Well, much to everyone's surprise, we actually got a Brexit. The market reacted as expected following a big shock, and finance Twitter Inc TWTR had a field day.
But now that the initial wave is over, Benzinga're turning attention to what's next. Will the market bounce all the way back to Thursday afternoon's levels? Or can we kiss this three-month trading range goodbye? And what should investors be most concerned about going forward?
We asked around to get some answers.
JJ Kinahan, Chief Market Strategist, TD Ameritrade
"Overall I don't think it's a time to panic by any stretch of the imagination. We’re just at the low end of a range. We’ve seen crazy market moves before, and that was certainly a wild move."

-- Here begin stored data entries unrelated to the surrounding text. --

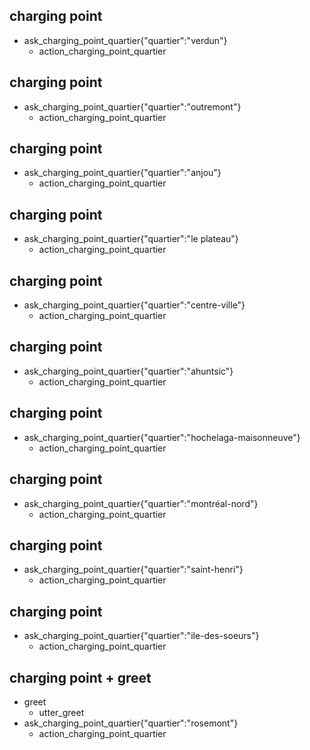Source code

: ## charging point
* ask_charging_point_quartier{"quartier":"verdun"}
  - action_charging_point_quartier

## charging point
* ask_charging_point_quartier{"quartier":"outremont"}
  - action_charging_point_quartier

## charging point
* ask_charging_point_quartier{"quartier":"anjou"}
  - action_charging_point_quartier

## charging point
* ask_charging_point_quartier{"quartier":"le plateau"}
  - action_charging_point_quartier

## charging point
* ask_charging_point_quartier{"quartier":"centre-ville"}
  - action_charging_point_quartier

## charging point
* ask_charging_point_quartier{"quartier":"ahuntsic"}
  - action_charging_point_quartier

## charging point
* ask_charging_point_quartier{"quartier":"hochelaga-maisonneuve"}
  - action_charging_point_quartier

## charging point
* ask_charging_point_quartier{"quartier":"montréal-nord"}
  - action_charging_point_quartier

## charging point
* ask_charging_point_quartier{"quartier":"saint-henri"}
  - action_charging_point_quartier

## charging point
* ask_charging_point_quartier{"quartier":"ile-des-soeurs"}
  - action_charging_point_quartier

## charging point + greet
* greet
  - utter_greet
* ask_charging_point_quartier{"quartier":"rosemont"}
  - action_charging_point_quartier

Kinahan noted that Europe may not be out of the woods yet, and he'll be keeping an eye out on the Spanish election results this weekend. "I don't think the volatility is over; these events [like Brexit] typically take three to five trading days to work their way through the system. Beyond that, the bigger issue to me is how is this all going to play into earnings and what does that mean for everybody? I think that’s the next major market juxtaposition.

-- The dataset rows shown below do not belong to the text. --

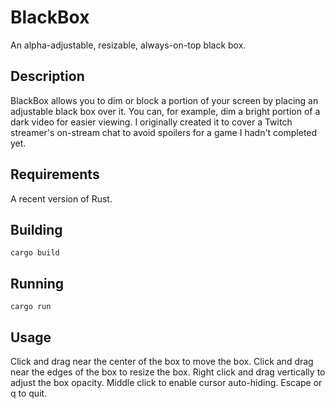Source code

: # BlackBox
An alpha-adjustable, resizable, always-on-top black box.

## Description
BlackBox allows you to dim or block a portion of your screen by placing an adjustable black box over it.
You can, for example, dim a bright portion of a dark video for easier viewing.
I originally created it to cover a Twitch streamer's on-stream chat to avoid spoilers for a game I hadn't completed yet.

## Requirements
A recent version of Rust.

## Building
`cargo build`

## Running
`cargo run`

## Usage
Click and drag near the center of the box to move the box.
Click and drag near the edges of the box to resize the box.
Right click and drag vertically to adjust the box opacity.
Middle click to enable cursor auto-hiding.
Escape or q to quit.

"I'm most worried about financials, because we're repricing our interest rate expectations even more now. This is not what those who buy financial stocks were hoping for by any stretch of the imagination.
Brian Dolan, Head Market Strategist, Head Of Financial Education, DriveWealth
"The market reaction so far has mostly been to reverse the rallies that immediately preceded the Brexit result. So, markets have only priced out what they had previously priced in. A failure to finish out the week with some semblance of a bounce would suggest next week could be treacherous indeed, as the larger reality of a UK out of the EU and fears of further EU disintegration get priced in.
"For me, the two-year time frame to negotiate Britain's exit from the EU is the key question mark. Over the weekend, do investors decide that the current drop is premature and offers bargain buying opportunities, resulting in a quick rebound? Or, do they come back with a deeper angst and keep on selling? I wouldn't be surprised to see a little of both."
Mariano Mamertino, Economist, Indeed
“While it’s unlikely that the Brexit vote will suddenly bring the shutters down on the English Channel, the free movement of workers has clear economic benefits — and it’s essential that British businesses can continue to be able to get the people they need to fill the jobs available. If Brexit is allowed to interrupt the flow of talent to the UK, Britain’s loss will be Ireland’s gain if skilled workers are lured by its dynamic and English-speaking labour market instead.
“So those tasked with the delicate job of negotiating the Brexit must ensure that a non-EU Britain enjoys the trade ties and access to European markets and talent that Norway and Switzerland do.”